[Excerpts from a dataset]
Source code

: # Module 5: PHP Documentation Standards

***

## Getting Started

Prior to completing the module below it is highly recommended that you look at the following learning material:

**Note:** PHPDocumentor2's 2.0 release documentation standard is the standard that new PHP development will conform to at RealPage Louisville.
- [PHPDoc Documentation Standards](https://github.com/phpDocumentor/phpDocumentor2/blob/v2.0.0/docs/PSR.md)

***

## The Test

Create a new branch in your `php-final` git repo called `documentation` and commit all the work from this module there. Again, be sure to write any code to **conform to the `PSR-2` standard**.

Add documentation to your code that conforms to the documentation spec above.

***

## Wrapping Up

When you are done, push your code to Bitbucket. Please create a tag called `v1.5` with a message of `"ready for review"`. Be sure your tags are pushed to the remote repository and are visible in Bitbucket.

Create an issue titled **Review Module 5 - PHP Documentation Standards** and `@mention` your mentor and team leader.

_Work instructions_
Return only the lines between the one holding "5: PHP Documentation Standards" and the one holding "at RealPage Louisville.", inclusive, exactly as they appear above.

_Answer for the task_
: # Module 5: PHP Documentation Standards

***

## Getting Started

Prior to completing the module below it is highly recommended that you look at the following learning material:

**Note:** PHPDocumentor2's 2.0 release documentation standard is the standard that new PHP development will conform to at RealPage Louisville.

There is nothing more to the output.